PROMPT
Below are records; count the lines that hold the string "Documentation" and give only the count.

DATA FOR ANALYSIS
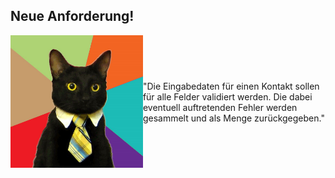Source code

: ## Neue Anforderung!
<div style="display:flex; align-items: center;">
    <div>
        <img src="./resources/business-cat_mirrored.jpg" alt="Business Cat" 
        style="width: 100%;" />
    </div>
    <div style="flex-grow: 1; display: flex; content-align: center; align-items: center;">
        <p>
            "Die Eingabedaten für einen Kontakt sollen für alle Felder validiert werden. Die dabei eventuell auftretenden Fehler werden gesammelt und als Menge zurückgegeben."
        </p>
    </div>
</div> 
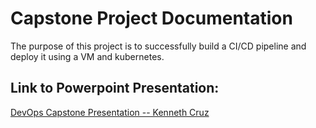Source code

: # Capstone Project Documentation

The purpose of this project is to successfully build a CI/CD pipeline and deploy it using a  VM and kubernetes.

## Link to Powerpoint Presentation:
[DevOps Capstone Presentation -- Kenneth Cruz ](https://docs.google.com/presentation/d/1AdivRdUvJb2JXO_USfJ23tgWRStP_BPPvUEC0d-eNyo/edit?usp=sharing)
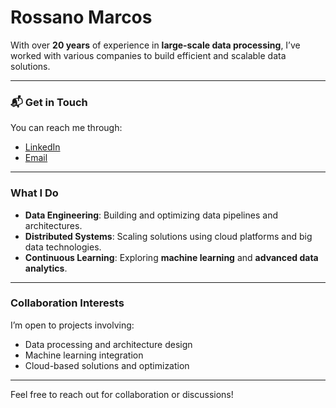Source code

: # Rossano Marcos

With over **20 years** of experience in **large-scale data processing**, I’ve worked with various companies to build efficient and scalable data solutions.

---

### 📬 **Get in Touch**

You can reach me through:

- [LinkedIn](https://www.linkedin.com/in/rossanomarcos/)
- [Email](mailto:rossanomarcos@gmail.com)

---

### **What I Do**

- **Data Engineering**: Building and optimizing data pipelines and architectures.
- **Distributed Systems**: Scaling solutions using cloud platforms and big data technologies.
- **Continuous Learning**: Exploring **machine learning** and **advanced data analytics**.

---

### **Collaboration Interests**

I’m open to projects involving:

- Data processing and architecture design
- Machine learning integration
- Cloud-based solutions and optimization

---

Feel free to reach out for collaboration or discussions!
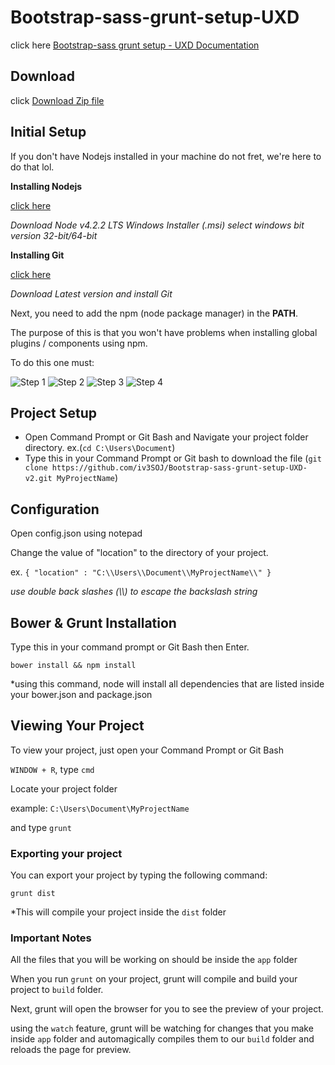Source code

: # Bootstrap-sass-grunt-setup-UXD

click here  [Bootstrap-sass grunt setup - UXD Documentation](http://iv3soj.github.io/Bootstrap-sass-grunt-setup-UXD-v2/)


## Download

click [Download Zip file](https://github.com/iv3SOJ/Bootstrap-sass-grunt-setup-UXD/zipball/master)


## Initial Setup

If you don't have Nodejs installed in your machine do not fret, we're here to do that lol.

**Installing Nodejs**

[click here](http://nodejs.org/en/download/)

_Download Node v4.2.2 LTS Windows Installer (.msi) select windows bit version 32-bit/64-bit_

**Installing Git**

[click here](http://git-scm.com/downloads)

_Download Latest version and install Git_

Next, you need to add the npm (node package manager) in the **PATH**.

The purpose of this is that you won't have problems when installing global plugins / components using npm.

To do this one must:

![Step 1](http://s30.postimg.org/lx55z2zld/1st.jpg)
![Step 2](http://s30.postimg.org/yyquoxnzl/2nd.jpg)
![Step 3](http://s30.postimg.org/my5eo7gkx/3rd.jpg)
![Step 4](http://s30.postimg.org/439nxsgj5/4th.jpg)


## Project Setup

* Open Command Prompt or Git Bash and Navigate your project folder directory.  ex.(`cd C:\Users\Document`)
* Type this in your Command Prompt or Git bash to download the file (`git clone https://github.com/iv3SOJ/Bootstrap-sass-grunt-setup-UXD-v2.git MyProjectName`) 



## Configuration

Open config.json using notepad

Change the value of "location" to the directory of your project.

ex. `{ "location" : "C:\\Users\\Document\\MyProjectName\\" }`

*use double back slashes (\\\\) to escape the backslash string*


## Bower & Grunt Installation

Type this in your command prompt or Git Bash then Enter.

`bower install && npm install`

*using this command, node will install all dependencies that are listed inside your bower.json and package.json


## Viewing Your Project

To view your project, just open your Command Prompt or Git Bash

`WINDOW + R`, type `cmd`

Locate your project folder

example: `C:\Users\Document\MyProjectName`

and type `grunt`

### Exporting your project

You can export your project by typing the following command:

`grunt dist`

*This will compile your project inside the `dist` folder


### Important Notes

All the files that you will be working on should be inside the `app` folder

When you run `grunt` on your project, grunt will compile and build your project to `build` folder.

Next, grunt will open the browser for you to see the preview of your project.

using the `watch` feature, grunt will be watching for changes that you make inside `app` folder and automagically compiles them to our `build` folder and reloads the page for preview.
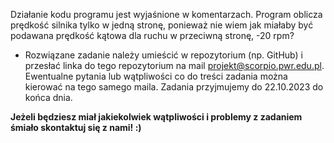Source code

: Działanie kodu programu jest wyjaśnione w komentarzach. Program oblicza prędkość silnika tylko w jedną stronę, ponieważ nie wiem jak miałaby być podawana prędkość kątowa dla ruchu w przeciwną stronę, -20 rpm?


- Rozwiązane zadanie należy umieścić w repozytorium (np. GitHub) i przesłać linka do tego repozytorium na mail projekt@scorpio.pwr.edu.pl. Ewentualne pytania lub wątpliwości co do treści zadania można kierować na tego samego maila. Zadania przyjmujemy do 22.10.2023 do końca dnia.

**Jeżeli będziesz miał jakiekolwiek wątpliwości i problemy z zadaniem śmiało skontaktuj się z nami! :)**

...

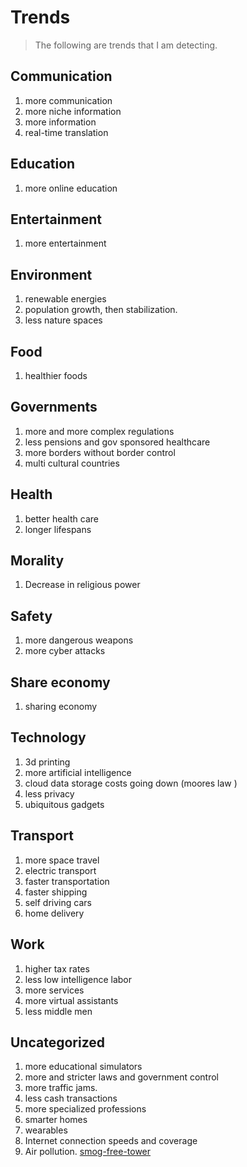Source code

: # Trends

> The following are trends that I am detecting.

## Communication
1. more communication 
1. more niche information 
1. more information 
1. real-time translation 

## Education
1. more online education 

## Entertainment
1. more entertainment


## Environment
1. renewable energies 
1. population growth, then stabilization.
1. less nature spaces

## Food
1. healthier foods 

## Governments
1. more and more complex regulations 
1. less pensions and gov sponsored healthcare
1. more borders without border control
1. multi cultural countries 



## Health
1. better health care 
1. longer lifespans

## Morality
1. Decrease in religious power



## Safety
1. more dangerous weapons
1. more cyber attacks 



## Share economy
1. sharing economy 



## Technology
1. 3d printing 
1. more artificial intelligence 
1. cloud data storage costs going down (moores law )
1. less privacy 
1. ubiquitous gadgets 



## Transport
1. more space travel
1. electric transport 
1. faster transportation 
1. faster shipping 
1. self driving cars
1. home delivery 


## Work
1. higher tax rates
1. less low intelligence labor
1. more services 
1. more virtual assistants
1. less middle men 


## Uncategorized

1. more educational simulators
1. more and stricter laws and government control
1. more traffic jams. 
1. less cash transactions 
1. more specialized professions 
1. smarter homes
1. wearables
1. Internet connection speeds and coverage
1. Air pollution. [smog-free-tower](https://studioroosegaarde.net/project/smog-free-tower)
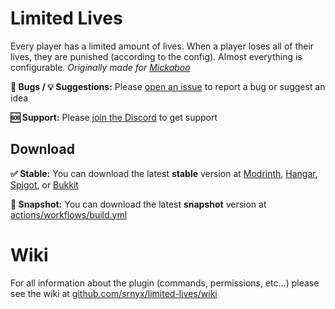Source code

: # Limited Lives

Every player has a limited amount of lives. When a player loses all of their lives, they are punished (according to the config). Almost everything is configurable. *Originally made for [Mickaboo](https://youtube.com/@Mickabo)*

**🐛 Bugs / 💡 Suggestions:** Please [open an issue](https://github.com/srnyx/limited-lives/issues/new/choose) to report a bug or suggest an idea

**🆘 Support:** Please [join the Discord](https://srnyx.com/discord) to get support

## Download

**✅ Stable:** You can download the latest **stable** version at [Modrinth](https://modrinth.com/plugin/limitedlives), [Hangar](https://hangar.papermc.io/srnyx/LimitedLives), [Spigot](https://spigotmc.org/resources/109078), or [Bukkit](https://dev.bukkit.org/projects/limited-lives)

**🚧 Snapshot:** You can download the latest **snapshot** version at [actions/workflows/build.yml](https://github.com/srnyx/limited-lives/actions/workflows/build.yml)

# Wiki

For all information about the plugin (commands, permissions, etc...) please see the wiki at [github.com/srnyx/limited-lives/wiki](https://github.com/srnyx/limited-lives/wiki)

SOLUTION TO THE PROBLEM
2